┌──

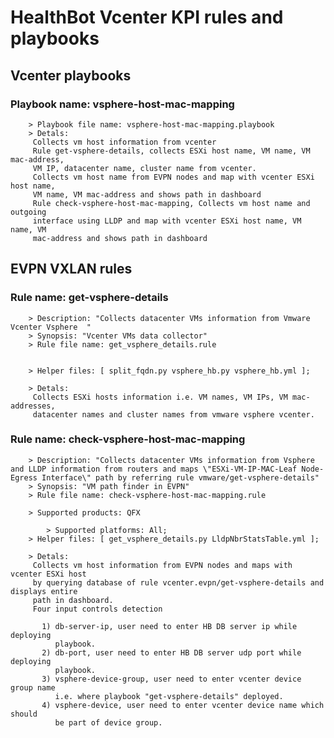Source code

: # HealthBot Vcenter KPI rules and playbooks

## Vcenter playbooks
### Playbook name: vsphere-host-mac-mapping 


		> Playbook file name: vsphere-host-mac-mapping.playbook
		> Detals:
		 Collects vm host information from vcenter
		 Rule get-vsphere-details, collects ESXi host name, VM name, VM mac-address,
		 VM IP, datacenter name, cluster name from vcenter.
		 Collects vm host name from EVPN nodes and map with vcenter ESXi host name,
		 VM name, VM mac-address and shows path in dashboard
		 Rule check-vsphere-host-mac-mapping, Collects vm host name and outgoing
		 interface using LLDP and map with vcenter ESXi host name, VM name, VM
		 mac-address and shows path in dashboard

## EVPN VXLAN rules

### Rule name: get-vsphere-details 
		> Description: "Collects datacenter VMs information from Vmware Vcenter Vsphere  "
		> Synopsis: "Vcenter VMs data collector"
		> Rule file name: get_vsphere_details.rule


		> Helper files: [ split_fqdn.py vsphere_hb.py vsphere_hb.yml ];

		> Detals:
		 Collects ESXi hosts information i.e. VM names, VM IPs, VM mac-addresses,
		 datacenter names and cluster names from vmware vsphere vcenter.
### Rule name: check-vsphere-host-mac-mapping 
		> Description: "Collects datacenter VMs information from Vsphere  and LLDP information from routers and maps \"ESXi-VM-IP-MAC-Leaf Node-Egress Interface\" path by referring rule vmware/get-vsphere-details"
		> Synopsis: "VM path finder in EVPN"
		> Rule file name: check-vsphere-host-mac-mapping.rule

		> Supported products: QFX 

			> Supported platforms: All;
		> Helper files: [ get_vsphere_details.py LldpNbrStatsTable.yml ];

		> Detals:
		 Collects vm host information from EVPN nodes and maps with vcenter ESXi host
		 by querying database of rule vcenter.evpn/get-vsphere-details and displays entire
		 path in dashboard.
		 Four input controls detection
		
		   1) db-server-ip, user need to enter HB DB server ip while deploying
		      playbook.
		   2) db-port, user need to enter HB DB server udp port while deploying
		      playbook.
		   3) vsphere-device-group, user need to enter vcenter device group name
		      i.e. where playbook "get-vsphere-details" deployed.
		   4) vsphere-device, user need to enter vcenter device name which should
		      be part of device group.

└──

TASK INSTRUCTIONS:
Print only the lines from the opening line of the listing to the line containing "VM IP, datacenter", inclusive, exactly as they appear and without pictures.

WRITTEN SOLUTION:
Source code

: # HealthBot Vcenter KPI rules and playbooks

## Vcenter playbooks
### Playbook name: vsphere-host-mac-mapping 


		> Playbook file name: vsphere-host-mac-mapping.playbook
		> Detals:
		 Collects vm host information from vcenter
		 Rule get-vsphere-details, collects ESXi host name, VM name, VM mac-address,
		 VM IP, datacenter name, cluster name from vcenter.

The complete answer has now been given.